Taking brick as a key driver for this scheme, Sanya Polescuk Architects has designed an extension and remodelled a large ’Italianate’ semi-detached villa in north London.

Central to the remodel was creating a more flexible space and providing dedicated storage to accommodate an extended family. Storage rooms within the corners of the flat’s layout now host services, leaving the main spaces open-plan – subtle yet contrasting treatments to the ceilings, floors and walls differentiate the spaces.

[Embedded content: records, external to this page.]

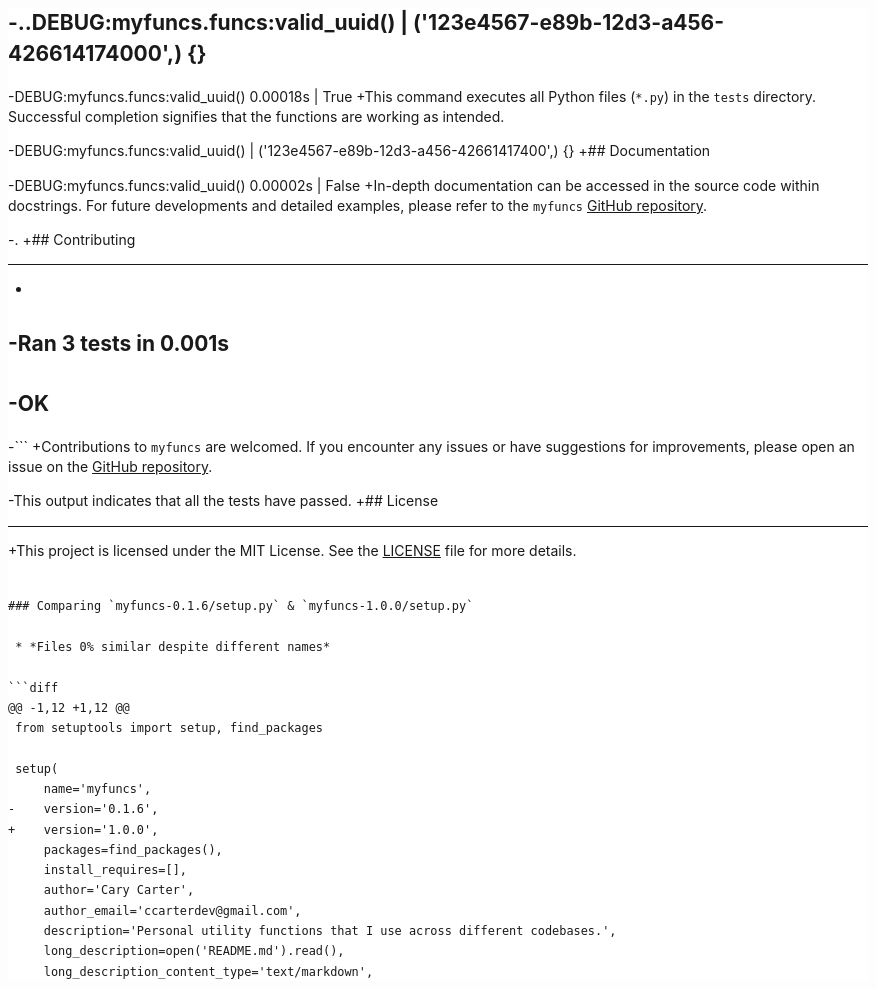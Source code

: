 -..DEBUG:myfuncs.funcs:valid_uuid() | ('123e4567-e89b-12d3-a456-426614174000',) {}
-
-DEBUG:myfuncs.funcs:valid_uuid() 0.00018s | True
+This command executes all Python files (`*.py`) in the `tests` directory. Successful completion signifies that the functions are working as intended.
 
-DEBUG:myfuncs.funcs:valid_uuid() | ('123e4567-e89b-12d3-a456-42661417400',) {}
+## Documentation
 
-DEBUG:myfuncs.funcs:valid_uuid() 0.00002s | False
+In-depth documentation can be accessed in the source code within docstrings. For future developments and detailed examples, please refer to the `myfuncs` [GitHub repository](https://github.com/cc-d/myfuncs).
 
-.
+## Contributing
 
-----------------------------------------------------------------------
-
-Ran 3 tests in 0.001s
-
-OK
-
-```
+Contributions to `myfuncs` are welcomed. If you encounter any issues or have suggestions for improvements, please open an issue on the [GitHub repository](https://github.com/cc-d/myfuncs).
 
-This output indicates that all the tests have passed.
+## License
 
----
+This project is licensed under the MIT License. See the [LICENSE](https://github.com/cc-d/myfuncs/blob/main/LICENSE) file for more details.
```

### Comparing `myfuncs-0.1.6/setup.py` & `myfuncs-1.0.0/setup.py`

 * *Files 0% similar despite different names*

```diff
@@ -1,12 +1,12 @@
 from setuptools import setup, find_packages
 
 setup(
     name='myfuncs',
-    version='0.1.6',
+    version='1.0.0',
     packages=find_packages(),
     install_requires=[],
     author='Cary Carter',
     author_email='ccarterdev@gmail.com',
     description='Personal utility functions that I use across different codebases.',
     long_description=open('README.md').read(),
     long_description_content_type='text/markdown',
```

03 fresh and green sanya polescuk architects ©emanuelis stasaitis

The architect has created a study-cum-bedroom accessed off the kitchen, which can be separated off via sliding doors hidden within wall-pockets. A built-in bed can be folded down from custom joinery within the wall.

During construction, a brick barrel vault was revealed within the entrance hall. This has been cleaned and lime-washed, and retained.

The new extension has been finished in a lighter brick that that of the existing house with 10 per cent finished with overburnt green-glazed brick. Slim clerestory windows sit just beneath the brick ceiling.

A wildflower green roof sits above the new extension, creating a connection between the house and garden.

14 fresh and green sanya polescuk architects ©emanuelis stasaitis

Architect’s view

The first detail we investigated drove the whole design process: how do we maintain the illusion of great weight suspended while allowing light and head-height with a given roof level? Party wall requirements stopped us from over expanding. Everything here is made of slivers of material; at the heart of it are the vacuum insulation and brick soffit boards. Vacuum insulation has existed for a number of years in Germany but has gained traction here significantly since Kingspan added it to their range. Used on our roof in conjunction with a tapered PIR insulation, this insulation allows all the functions of a roof to take place in the smallest possible thickness.

Similarly with the handmade brick panels, Fastclad collected the bricks from site and cut them into slips mounted on interlocking strips for speedy mechanical fixing back on site. Unbelievably, they managed to extract two faces from high numbers of what turned out to be an extremely delicate brick. The bricks were batched by the manufacturer and fired with each clutch drizzled with mottled glaze, leaving a smattering of olive green over the straw-coloured surface.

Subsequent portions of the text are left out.